* **WORK TO COMPLETE**: Restate all entries exactly.

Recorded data
========================

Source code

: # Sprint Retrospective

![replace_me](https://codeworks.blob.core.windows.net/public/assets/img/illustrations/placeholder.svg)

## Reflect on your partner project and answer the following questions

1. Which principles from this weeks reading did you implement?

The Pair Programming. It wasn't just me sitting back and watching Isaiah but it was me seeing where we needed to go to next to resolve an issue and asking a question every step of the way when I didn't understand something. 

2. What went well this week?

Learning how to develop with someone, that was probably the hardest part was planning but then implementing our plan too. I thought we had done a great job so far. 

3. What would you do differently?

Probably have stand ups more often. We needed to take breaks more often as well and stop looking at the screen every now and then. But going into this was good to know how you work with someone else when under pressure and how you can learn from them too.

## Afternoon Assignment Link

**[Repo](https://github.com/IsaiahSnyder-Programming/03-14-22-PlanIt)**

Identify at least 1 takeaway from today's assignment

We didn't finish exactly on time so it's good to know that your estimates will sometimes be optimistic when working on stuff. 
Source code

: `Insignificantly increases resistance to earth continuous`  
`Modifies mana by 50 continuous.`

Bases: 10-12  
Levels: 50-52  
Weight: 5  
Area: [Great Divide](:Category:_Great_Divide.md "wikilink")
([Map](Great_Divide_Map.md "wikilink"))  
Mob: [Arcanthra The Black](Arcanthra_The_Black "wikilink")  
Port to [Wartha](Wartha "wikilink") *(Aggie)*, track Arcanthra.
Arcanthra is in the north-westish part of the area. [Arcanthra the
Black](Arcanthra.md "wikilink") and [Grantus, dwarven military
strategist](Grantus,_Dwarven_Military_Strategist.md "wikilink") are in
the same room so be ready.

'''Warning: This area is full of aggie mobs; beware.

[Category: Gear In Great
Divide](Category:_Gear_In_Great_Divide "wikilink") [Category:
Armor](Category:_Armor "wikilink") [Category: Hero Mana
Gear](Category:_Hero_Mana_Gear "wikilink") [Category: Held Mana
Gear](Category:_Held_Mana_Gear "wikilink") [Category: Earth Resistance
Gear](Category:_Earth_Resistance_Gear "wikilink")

========================

* **SOLUTION FOR THIS TASK**:
Source code

: # Sprint Retrospective

![replace_me](https://codeworks.blob.core.windows.net/public/assets/img/illustrations/placeholder.svg)

## Reflect on your partner project and answer the following questions

1. Which principles from this weeks reading did you implement?

The Pair Programming. It wasn't just me sitting back and watching Isaiah but it was me seeing where we needed to go to next to resolve an issue and asking a question every step of the way when I didn't understand something. 

2. What went well this week?

Learning how to develop with someone, that was probably the hardest part was planning but then implementing our plan too. I thought we had done a great job so far. 

3. What would you do differently?

Probably have stand ups more often. We needed to take breaks more often as well and stop looking at the screen every now and then. But going into this was good to know how you work with someone else when under pressure and how you can learn from them too.

## Afternoon Assignment Link

**[Repo](https://github.com/IsaiahSnyder-Programming/03-14-22-PlanIt)**

Identify at least 1 takeaway from today's assignment

We didn't finish exactly on time so it's good to know that your estimates will sometimes be optimistic when working on stuff. 
Source code

: `Insignificantly increases resistance to earth continuous`  
`Modifies mana by 50 continuous.`

Bases: 10-12  
Levels: 50-52  
Weight: 5  
Area: [Great Divide](:Category:_Great_Divide.md "wikilink")
([Map](Great_Divide_Map.md "wikilink"))  
Mob: [Arcanthra The Black](Arcanthra_The_Black "wikilink")  
Port to [Wartha](Wartha "wikilink") *(Aggie)*, track Arcanthra.
Arcanthra is in the north-westish part of the area. [Arcanthra the
Black](Arcanthra.md "wikilink") and [Grantus, dwarven military
strategist](Grantus,_Dwarven_Military_Strategist.md "wikilink") are in
the same room so be ready.

'''Warning: This area is full of aggie mobs; beware.

[Category: Gear In Great
Divide](Category:_Gear_In_Great_Divide "wikilink") [Category:
Armor](Category:_Armor "wikilink") [Category: Hero Mana
Gear](Category:_Hero_Mana_Gear "wikilink") [Category: Held Mana
Gear](Category:_Held_Mana_Gear "wikilink") [Category: Earth Resistance
Gear](Category:_Earth_Resistance_Gear "wikilink")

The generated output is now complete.